Metadata-Version: 2.1
Name: oh-my-batch
Version: 0.5.4
Summary: 
License: GPL
Author: weihong.xu
Author-email: xuweihong.cn@gmail.com
Requires-Python: >=3.8,<4.0
Classifier: License :: Other/Proprietary License
Classifier: Programming Language :: Python :: 3
Classifier: Programming Language :: Python :: 3.8
Classifier: Programming Language :: Python :: 3.9
Classifier: Programming Language :: Python :: 3.10
Classifier: Programming Language :: Python :: 3.11
Classifier: Programming Language :: Python :: 3.12
Requires-Dist: fire (>=0.5.0,<0.6.0)
Description-Content-Type: text/markdown

# oh-my-batch

[![PyPI version](https://badge.fury.io/py/oh-my-batch.svg)](https://badge.fury.io/py/oh-my-batch)
[![PyPI - Downloads](https://img.shields.io/pypi/dm/oh-my-batch)](https://pypi.org/project/oh-my-batch/)
[![PyPI - Python Version](https://img.shields.io/pypi/pyversions/oh-my-batch)](https://pypi.org/project/oh-my-batch/)

A toolkit to manipulate batch tasks with command line.
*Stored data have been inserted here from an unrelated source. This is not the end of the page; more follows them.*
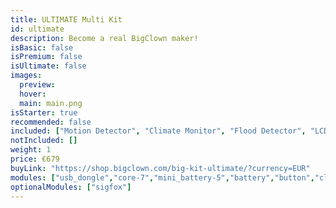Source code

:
 ```yaml
---
title: ULTIMATE Multi Kit
id: ultimate
description: Become a real BigClown maker!
isBasic: false
isPremium: false
isUltimate: false
images:
  preview:
  hover:
  main: main.png
isStarter: true
recommended: false
included: ["Motion Detector", "Climate Monitor", "Flood Detector", "LCD Thermostat", "Controller", "Push Button", "CO2 Module"]
notIncluded: []
weight: 1
price: €679
buyLink: "https://shop.bigclown.com/big-kit-ultimate/?currency=EUR"
modules: ["usb_dongle","core-7","mini_battery-5","battery","button","climate","pir","sensor","flood","lcd","encoder","co2","tag","nfc","humidity","barometer","lux","temperature","power","breadboard","probe","relay","wire","cover","cover_mini","led","enclosures-101-4","enclosures-201","enclosures-301","enclosures-501","suitcase"]
optionalModules: ["sigfox"]
---
```

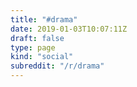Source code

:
 ```yaml
---
title: "#drama"
date: 2019-01-03T10:07:11Z
draft: false
type: page
kind: "social"
subreddit: "/r/drama"
---
```

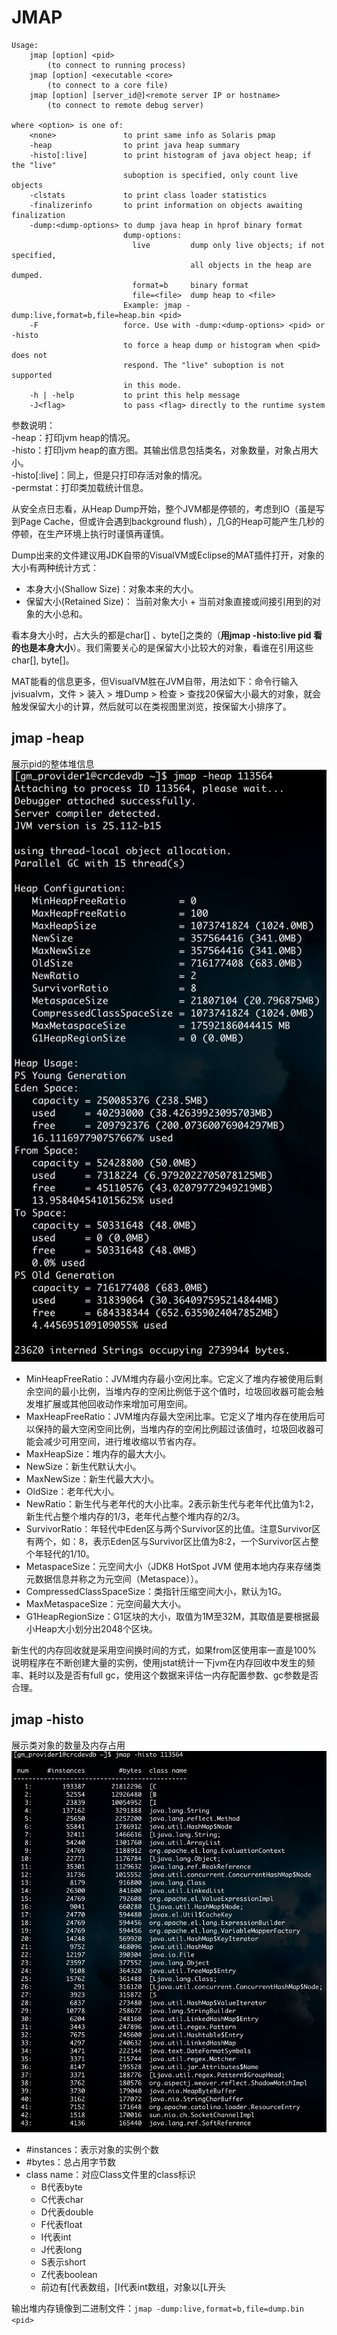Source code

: # JMAP
```
Usage:
    jmap [option] <pid>
        (to connect to running process)
    jmap [option] <executable <core>
        (to connect to a core file)
    jmap [option] [server_id@]<remote server IP or hostname>
        (to connect to remote debug server)

where <option> is one of:
    <none>               to print same info as Solaris pmap
    -heap                to print java heap summary
    -histo[:live]        to print histogram of java object heap; if the "live"
                         suboption is specified, only count live objects
    -clstats             to print class loader statistics
    -finalizerinfo       to print information on objects awaiting finalization
    -dump:<dump-options> to dump java heap in hprof binary format
                         dump-options:
                           live         dump only live objects; if not specified,
                                        all objects in the heap are dumped.
                           format=b     binary format
                           file=<file>  dump heap to <file>
                         Example: jmap -dump:live,format=b,file=heap.bin <pid>
    -F                   force. Use with -dump:<dump-options> <pid> or -histo
                         to force a heap dump or histogram when <pid> does not
                         respond. The "live" suboption is not supported
                         in this mode.
    -h | -help           to print this help message
    -J<flag>             to pass <flag> directly to the runtime system
```
参数说明：  
-heap：打印jvm heap的情况。  
-histo：打印jvm heap的直方图。其输出信息包括类名，对象数量，对象占用大小。  
-histo[:live]：同上，但是只打印存活对象的情况。  
-permstat：打印类加载统计信息。
 
从安全点日志看，从Heap Dump开始，整个JVM都是停顿的，考虑到IO（虽是写到Page Cache，但或许会遇到background flush），几G的Heap可能产生几秒的停顿，在生产环境上执行时谨慎再谨慎。

Dump出来的文件建议用JDK自带的VisualVM或Eclipse的MAT插件打开，对象的大小有两种统计方式：
- 本身大小(Shallow Size)：对象本来的大小。
- 保留大小(Retained Size)： 当前对象大小 + 当前对象直接或间接引用到的对象的大小总和。

看本身大小时，占大头的都是char[] 、byte[]之类的（**用jmap -histo:live pid 看的也是本身大小**）。我们需要关心的是保留大小比较大的对象，看谁在引用这些char[], byte[]。

MAT能看的信息更多，但VisualVM胜在JVM自带，用法如下：命令行输入jvisualvm，文件 > 装入 > 堆Dump > 检查 > 查找20保留大小最大的对象，就会触发保留大小的计算，然后就可以在类视图里浏览，按保留大小排序了。

## jmap -heap <pid>
展示pid的整体堆信息
![](../image/jmap/jmap-heap.png)

- MinHeapFreeRatio：JVM堆内存最小空闲比率。它定义了堆内存被使用后剩余空间的最小比例，当堆内存的空闲比例低于这个值时，垃圾回收器可能会触发堆扩展或其他回收动作来增加可用空间。
- MaxHeapFreeRatio：JVM堆内存最大空闲比率。它定义了堆内存在使用后可以保持的最大空闲空间比例，当堆内存的空闲比例超过该值时，垃圾回收器可能会减少可用空间，进行堆收缩以节省内存。
- MaxHeapSize：堆内存的最大大小。
- NewSize：新生代默认大小。
- MaxNewSize：新生代最大大小。
- OldSize：老年代大小。
- NewRatio：新生代与老年代的大小比率。2表示新生代与老年代比值为1:2，新生代占整个堆内存的1/3，老年代占整个堆内存的2/3。
- SurvivorRatio：年轻代中Eden区与两个Survivor区的比值。注意Survivor区有两个，如：8，表示Eden区与Survivor区比值为8:2，一个Survivor区占整个年轻代的1/10。
- MetaspaceSize：元空间大小（JDK8 HotSpot JVM 使用本地内存来存储类元数据信息并称之为元空间（Metaspace））。
- CompressedClassSpaceSize：类指针压缩空间大小，默认为1G。
- MaxMetaspaceSize：元空间最大大小。
- G1HeapRegionSize：G1区块的大小，取值为1M至32M，其取值是要根据最小Heap大小划分出2048个区块。

新生代的内存回收就是采用空间换时间的方式，如果from区使用率一直是100% 说明程序在不断创建大量的实例，使用jstat统计一下jvm在内存回收中发生的频率、耗时以及是否有full gc，使用这个数据来评估一内存配置参数、gc参数是否合理。

## jmap -histo <pid>
展示类对象的数量及内存占用
![](../image/jmap/jmap-histo.png)
 
- #instances：表示对象的实例个数
- #bytes：总占用字节数
- class name：对应Class文件里的class标识
  - B代表byte
  - C代表char
  - D代表double
  - F代表float
  - I代表int
  - J代表long
  - S表示short
  - Z代表boolean
  - 前边有[代表数组，[I代表int数组，对象以[L开头
 
输出堆内存镜像到二进制文件：`jmap -dump:live,format=b,file=dump.bin <pid>`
Designed for scientific computing community.

## Features
* `omb combo`: generate folders/files from different combinations of parameters
* `omb batch`: generate batch scripts from multiple working directories
* `omb job`: track the state of job in job scheduler
* `omb misc`: miscellaneous commands

## Install
```bash
pip install oh-my-batch
```

## Examples
* [TESLA workflow](./examples/tesla/): A customizable active learning workflow for training machine learning potentials.
* [TESLA PIMD workflow](./examples/tesla-pimd/): A customizable active learning workflow for training machine learning potentials with path integral molecular dynamics.
* [LAMMPS benchmark](./examples/lammps-benchmark/): Find out the best MPI and OpenMP setup for LAMMPS through benchmarking.


## Use cases

### Generate files from different combinations of parameters

It's common to generate files with different combinations of parameters in scientific computing.
For example, you have 3 LAMMPS data files in `tmp` directory: `tmp/1.data`, `tmp/2.data`, `tmp/3.data`.
And you want to generate a series of input files with different parameters,
for example, different temperatures 300K, 400K, 500K, against each data file.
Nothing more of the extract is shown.